Dalam pernyataan sikapnya, PP Muhammadiyah menilai ada ketidakjelasan dalam penentuan organisasi masyarakat yang lolos.
"Kriteria pemilihan organisasi masyarakat yang ditetapkan lolos evaluasi proposal sangat tidak jelas, karena tidak membedakan antara lembaga CSR yang sepatutnya membantu dana pendidikan dengan organisasi masyarakat yang berhak mendapatkan bantuan dari pemerintah," tutur Kasiyarno.
Meski menyatakan mundur, Muhammadiyah berkomitmen tetap membantu pemerintah di bidang pendidikan.
"Pertimbangan tersebut menjadi dasar kami, Majelis Pendidikan Dasar dan Menengah Pimpinan Pusat Muhammadiyah menyatakan mundur dari Program Organisasi Penggerak Kemendikbud RI," ucap Kasiyarno.
LP Ma'arif NU Ikut Mundur
Lembaga Pendidikan Ma'arif Nahdlatul Ulama (NU) turut mengundurkan dari Program Organisasi Penggerak (POP) yang digelar Kementerian Pendidikan dan Kebudayaan (Kemendikbud).
Ketua LP Ma'arif NU Arifin Junaidi mengatakan keputusan ini diambil lewat rapat yang digelar pada hari ini, Rabu (22/7/2020).
"LP Maarif NU PBNU mundur dari program tersebut," ujar Arifin saat dikonfirmasi Tribunnews.com, Rabu (22/7/2020).
Baca: Dikritik Muhammadiyah dan NU, Kemendikbud Ungkap Ada 3 Skema Pembiayaan Program Organisasi Penggerak
Arifin mengatakan keputusan ini diambil atas beberapa pertimbangan. Pertimbangan pertama karena hasil seleksi tidak mencerminkan konsep dan kriteria yang jelas.

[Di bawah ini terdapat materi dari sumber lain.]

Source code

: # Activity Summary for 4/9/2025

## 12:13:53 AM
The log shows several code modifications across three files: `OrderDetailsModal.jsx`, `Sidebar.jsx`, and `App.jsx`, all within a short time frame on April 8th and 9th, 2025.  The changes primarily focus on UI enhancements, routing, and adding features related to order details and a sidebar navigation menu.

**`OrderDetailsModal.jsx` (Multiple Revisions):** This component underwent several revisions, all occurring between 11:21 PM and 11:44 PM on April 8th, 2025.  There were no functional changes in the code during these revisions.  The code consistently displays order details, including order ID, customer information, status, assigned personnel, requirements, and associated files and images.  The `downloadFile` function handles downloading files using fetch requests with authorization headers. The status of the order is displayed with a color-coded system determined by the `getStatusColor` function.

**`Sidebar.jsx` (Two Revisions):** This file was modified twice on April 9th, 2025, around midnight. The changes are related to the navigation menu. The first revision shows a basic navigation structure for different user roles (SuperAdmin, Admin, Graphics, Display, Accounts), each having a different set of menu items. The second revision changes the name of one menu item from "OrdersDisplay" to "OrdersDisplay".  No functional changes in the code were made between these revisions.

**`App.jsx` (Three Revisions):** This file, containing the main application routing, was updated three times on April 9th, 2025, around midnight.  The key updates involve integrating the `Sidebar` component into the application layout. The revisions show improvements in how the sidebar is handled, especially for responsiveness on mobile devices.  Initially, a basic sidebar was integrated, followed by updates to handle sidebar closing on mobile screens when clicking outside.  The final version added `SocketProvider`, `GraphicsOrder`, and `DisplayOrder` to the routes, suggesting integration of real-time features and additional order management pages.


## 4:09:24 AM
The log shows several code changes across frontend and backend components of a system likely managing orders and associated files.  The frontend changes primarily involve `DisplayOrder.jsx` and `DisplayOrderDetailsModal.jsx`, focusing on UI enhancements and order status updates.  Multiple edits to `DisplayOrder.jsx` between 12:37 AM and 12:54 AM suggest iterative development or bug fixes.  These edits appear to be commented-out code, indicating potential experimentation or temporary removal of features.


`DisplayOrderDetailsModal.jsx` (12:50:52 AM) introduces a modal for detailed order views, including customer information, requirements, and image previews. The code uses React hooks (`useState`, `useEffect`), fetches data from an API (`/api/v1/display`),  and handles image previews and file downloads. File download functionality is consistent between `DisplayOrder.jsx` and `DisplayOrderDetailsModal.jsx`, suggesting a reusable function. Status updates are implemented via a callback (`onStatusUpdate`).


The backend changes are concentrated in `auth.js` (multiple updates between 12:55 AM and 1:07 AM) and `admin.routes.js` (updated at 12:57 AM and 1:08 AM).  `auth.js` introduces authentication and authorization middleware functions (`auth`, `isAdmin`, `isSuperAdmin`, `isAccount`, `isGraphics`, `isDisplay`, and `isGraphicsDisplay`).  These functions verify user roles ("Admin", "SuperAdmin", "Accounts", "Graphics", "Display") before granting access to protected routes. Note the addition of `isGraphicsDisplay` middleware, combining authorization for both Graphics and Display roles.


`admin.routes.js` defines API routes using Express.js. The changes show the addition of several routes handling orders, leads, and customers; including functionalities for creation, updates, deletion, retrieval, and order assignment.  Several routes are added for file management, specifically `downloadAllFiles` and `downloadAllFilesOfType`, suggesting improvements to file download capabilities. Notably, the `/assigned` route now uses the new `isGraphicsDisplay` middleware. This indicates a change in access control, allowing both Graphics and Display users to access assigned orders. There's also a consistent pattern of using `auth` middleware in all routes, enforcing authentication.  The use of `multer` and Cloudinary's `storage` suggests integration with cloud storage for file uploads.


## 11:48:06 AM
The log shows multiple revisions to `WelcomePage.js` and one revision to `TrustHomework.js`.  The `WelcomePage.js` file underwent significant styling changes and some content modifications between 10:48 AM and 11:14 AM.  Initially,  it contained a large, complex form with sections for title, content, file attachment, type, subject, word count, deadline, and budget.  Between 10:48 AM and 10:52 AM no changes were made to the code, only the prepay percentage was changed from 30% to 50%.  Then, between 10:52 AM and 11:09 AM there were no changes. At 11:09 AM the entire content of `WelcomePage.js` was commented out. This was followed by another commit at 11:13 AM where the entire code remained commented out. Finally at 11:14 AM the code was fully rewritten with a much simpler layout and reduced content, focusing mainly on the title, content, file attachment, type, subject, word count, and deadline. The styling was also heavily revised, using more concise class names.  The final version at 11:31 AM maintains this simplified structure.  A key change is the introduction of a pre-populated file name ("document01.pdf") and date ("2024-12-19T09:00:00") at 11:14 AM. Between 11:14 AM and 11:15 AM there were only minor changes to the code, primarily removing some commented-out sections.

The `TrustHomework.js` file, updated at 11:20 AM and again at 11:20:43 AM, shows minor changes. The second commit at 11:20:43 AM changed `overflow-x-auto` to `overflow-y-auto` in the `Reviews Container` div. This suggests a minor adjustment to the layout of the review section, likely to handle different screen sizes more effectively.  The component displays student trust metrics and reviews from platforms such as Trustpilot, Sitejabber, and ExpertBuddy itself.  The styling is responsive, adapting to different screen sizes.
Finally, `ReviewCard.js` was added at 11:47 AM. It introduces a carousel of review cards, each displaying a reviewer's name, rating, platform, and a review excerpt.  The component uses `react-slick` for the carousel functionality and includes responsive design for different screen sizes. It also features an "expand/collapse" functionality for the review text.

"Organisasi penggerak yang lolos evaluasi proposal tidak jelas kriterianya. Sehingga tidak adanya pembeda dan klasifikasi antara lembaga CSR dengan lembaga masyarakat yang layak dan berhak mendapatkan bantuan dari pemerintah," ucap Arifin.

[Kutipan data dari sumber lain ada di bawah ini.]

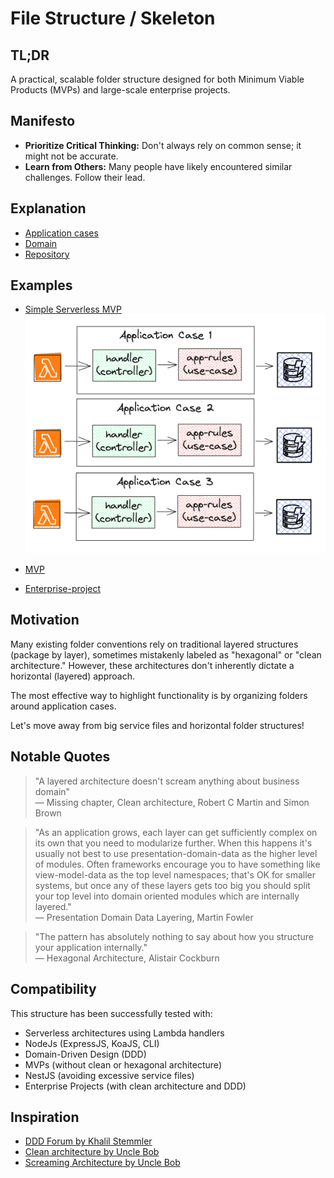 # File Structure / Skeleton

## TL;DR

A practical, scalable folder structure designed for both Minimum Viable Products (MVPs) and large-scale enterprise projects.

## Manifesto
- **Prioritize Critical Thinking:** Don't always rely on common sense; it might not be accurate.
- **Learn from Others:** Many people have likely encountered similar challenges. Follow their lead.

## Explanation
- [Application cases](./doc/application-cases/README.md)
- [Domain](./doc/domain/README.md)
- [Repository](./doc/repository/README.md)

## Examples
- [Simple Serverless MVP](./examples/simple-mvp-serverless)  
![Simple Serverless MVP](./examples/simple-mvp-serverless/doc/simple-serverless-mvp-look2.png)

- [MVP](./examples/simple-mvp)
- [Enterprise-project](./examples/enterprise-project)


## Motivation
Many existing folder conventions rely on traditional layered structures (package by layer), sometimes mistakenly labeled as "hexagonal" or "clean architecture." However, these architectures don't inherently dictate a horizontal (layered) approach.

The most effective way to highlight functionality is by organizing folders around application cases.

Let's move away from big service files and horizontal folder structures!

## Notable Quotes
> "A layered architecture doesn't scream anything about business domain"  
— Missing chapter, Clean architecture, Robert C Martin and Simon Brown  

> "As an application grows, each layer can get sufficiently complex on its own that you need to modularize further. When this happens it's usually not best to use presentation-domain-data as the higher level of modules. Often frameworks encourage you to have something like view-model-data as the top level namespaces; that's OK for smaller systems, but once any of these layers gets too big you should split your top level into domain oriented modules which are internally layered."  
— Presentation Domain Data Layering, Martin Fowler
 
> "The pattern has absolutely nothing to say about how you structure your application internally."  
— Hexagonal Architecture, Alistair Cockburn

## Compatibility

This structure has been successfully tested with:
- Serverless architectures using Lambda handlers
- NodeJs (ExpressJS, KoaJS, CLI)
- Domain-Driven Design (DDD)
- MVPs (without clean or hexagonal architecture)
- NestJS (avoiding excessive service files)
- Enterprise Projects (with clean architecture and DDD)

## Inspiration
- [DDD Forum by Khalil Stemmler](https://github.com/stemmlerjs/ddd-forum)
- [Clean architecture by Uncle Bob](https://web.archive.org/web/20140619161546/https://blog.cleancoder.com/uncle-bob/2012/08/13/the-clean-architecture.html)
- [Screaming Architecture by Uncle Bob](https://web.archive.org/web/20140702193834/http://blog.8thlight.com/uncle-bob/2011/09/30/Screaming-Architecture.html)


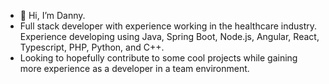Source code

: - 👋 Hi, I’m Danny.
- Full stack developer with experience working in the healthcare industry. Experience developing using Java, Spring Boot, Node.js, Angular, React, Typescript, PHP, Python, and C++.
- Looking to hopefully contribute to some cool projects while gaining more experience as a developer in a team environment.
<!---
dannybeaudoin28/dannybeaudoin28 is a ✨ special ✨ repository because its `README.md` (this file) appears on your GitHub profile.
You can click the Preview link to take a look at your changes.
--->
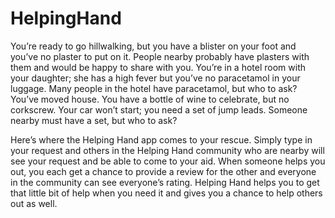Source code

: # HelpingHand

You’re ready to go hillwalking, but you have a blister on your foot and you’ve no plaster to put on it. People nearby probably have plasters with them and would be happy to share with you. You’re in a hotel room with your daughter; she has a high fever but you’ve no paracetamol in your luggage. Many people in the hotel have paracetamol, but who to ask? You’ve moved house. You have a bottle of wine to celebrate, but no corkscrew. Your car won’t start; you need a set of jump leads. Someone nearby must have a set, but who to ask? 


Here’s where the Helping Hand app comes to your rescue. Simply type in your request and others in the Helping Hand community who are nearby will see your request and be able to come to your aid. When someone helps you out, you each get a chance to provide a review for the other and everyone in the community can see everyone’s rating. Helping Hand helps you to get that little bit of help when you need it and gives you a chance to help others out as well. 
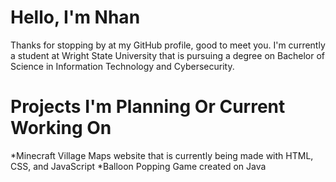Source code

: # Hello, I'm Nhan

Thanks for stopping by at my GitHub profile, good to meet you. I'm currently a student at Wright State University that is pursuing a degree on Bachelor of Science in Information Technology and Cybersecurity.

# Projects I'm Planning Or Current Working On

*Minecraft Village Maps website that is currently being made with HTML, CSS, and JavaScript
*Balloon Popping Game created on Java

Menurut Arifin, selama ini LP Maarif NU telah melakukan pelatihan Kepala Sekolah dan Kepala Madrasah sebanyak 15 persen dari 45.000 Sekolah atau Madrasah.
Sehingga LP Ma'arif NU memutuskan untuk mundur dari Program Organisasi Penggerak dan fokus pada pelatihan Kepala Sekolah dan Kepala Madrasah.

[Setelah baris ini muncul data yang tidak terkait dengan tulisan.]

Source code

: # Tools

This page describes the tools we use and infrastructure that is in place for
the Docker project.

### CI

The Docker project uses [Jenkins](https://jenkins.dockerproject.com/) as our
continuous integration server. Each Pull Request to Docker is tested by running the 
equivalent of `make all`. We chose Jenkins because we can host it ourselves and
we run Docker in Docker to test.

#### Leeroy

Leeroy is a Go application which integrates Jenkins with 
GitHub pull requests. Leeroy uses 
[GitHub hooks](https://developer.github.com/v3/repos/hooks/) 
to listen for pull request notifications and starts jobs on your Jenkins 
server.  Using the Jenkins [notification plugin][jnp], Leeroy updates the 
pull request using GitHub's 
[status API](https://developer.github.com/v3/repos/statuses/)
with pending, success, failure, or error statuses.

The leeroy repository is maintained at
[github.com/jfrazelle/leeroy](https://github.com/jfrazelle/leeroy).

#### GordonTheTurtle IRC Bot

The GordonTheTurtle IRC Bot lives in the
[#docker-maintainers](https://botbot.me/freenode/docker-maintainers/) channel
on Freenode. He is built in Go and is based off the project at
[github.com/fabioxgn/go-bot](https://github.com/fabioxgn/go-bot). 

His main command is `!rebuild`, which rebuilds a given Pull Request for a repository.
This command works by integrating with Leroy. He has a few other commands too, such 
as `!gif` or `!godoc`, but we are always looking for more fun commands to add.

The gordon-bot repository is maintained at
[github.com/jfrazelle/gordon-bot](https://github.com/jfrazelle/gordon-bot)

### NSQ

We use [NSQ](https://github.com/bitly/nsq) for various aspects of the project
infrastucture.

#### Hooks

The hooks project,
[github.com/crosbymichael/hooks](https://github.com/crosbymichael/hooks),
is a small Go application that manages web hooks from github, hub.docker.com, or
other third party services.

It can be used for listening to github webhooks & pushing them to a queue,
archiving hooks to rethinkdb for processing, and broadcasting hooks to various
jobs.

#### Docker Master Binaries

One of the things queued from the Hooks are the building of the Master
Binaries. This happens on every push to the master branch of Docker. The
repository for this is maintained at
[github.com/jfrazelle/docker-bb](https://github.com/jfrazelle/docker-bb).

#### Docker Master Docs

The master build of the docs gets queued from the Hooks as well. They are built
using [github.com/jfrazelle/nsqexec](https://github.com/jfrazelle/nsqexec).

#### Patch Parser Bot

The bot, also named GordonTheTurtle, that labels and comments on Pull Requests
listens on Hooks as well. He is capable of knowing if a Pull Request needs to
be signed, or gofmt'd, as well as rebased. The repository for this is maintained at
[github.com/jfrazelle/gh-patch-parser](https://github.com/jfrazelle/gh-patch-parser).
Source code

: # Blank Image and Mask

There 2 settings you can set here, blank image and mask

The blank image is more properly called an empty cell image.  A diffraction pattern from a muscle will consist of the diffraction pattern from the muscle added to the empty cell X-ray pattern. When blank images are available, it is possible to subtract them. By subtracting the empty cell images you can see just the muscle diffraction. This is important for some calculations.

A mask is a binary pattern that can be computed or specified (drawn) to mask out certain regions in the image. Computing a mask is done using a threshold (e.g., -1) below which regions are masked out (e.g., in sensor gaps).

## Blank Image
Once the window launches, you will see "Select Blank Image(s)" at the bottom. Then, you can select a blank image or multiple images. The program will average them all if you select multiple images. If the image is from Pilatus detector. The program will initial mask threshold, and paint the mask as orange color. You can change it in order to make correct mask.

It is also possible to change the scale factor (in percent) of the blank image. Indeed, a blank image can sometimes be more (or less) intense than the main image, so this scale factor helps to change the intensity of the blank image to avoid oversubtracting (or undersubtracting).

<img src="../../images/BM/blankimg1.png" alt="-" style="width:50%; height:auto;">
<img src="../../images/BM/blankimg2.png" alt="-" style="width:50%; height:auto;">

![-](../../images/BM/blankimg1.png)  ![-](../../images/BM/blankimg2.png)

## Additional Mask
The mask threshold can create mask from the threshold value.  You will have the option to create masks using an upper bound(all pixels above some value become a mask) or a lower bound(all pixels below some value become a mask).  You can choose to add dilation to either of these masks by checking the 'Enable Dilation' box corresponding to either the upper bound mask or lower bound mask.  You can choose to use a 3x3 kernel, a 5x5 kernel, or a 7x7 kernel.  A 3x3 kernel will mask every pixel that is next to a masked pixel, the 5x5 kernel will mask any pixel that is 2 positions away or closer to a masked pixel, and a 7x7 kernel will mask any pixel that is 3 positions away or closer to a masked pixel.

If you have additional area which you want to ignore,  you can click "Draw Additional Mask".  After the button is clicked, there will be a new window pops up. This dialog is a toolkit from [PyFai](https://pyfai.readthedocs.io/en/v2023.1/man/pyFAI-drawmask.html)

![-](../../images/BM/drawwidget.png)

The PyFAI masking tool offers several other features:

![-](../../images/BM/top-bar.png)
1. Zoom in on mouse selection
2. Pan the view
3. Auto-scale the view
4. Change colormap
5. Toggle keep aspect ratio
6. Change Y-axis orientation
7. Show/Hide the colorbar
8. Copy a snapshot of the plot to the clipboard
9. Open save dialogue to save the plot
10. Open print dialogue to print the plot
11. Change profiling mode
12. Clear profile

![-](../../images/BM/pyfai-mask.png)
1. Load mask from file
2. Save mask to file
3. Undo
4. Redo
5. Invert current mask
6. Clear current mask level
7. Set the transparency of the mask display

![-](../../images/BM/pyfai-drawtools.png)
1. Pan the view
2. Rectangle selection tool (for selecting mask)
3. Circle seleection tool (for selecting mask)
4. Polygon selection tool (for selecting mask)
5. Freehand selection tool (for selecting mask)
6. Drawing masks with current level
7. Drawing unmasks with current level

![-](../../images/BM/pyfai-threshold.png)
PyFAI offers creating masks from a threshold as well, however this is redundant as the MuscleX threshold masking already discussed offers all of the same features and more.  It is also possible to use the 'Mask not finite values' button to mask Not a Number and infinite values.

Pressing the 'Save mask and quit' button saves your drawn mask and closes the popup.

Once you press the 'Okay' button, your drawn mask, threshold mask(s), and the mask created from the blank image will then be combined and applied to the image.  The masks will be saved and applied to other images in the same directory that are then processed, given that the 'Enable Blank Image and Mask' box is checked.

Arifin menyarankan Kemendikbud untuk menghentikan Program Organisasi Penggerak karena rentan permasalahan di kemudian hari.
"Karenanya LP Maarif NU PBNU meminta Kementerian Pendidikan dan Kebudayaan RI meninjau kembali keputusan tersebut. Agar kedepannya tidak terjadi masalah yang tidak diinginkan," pungkas Arifin.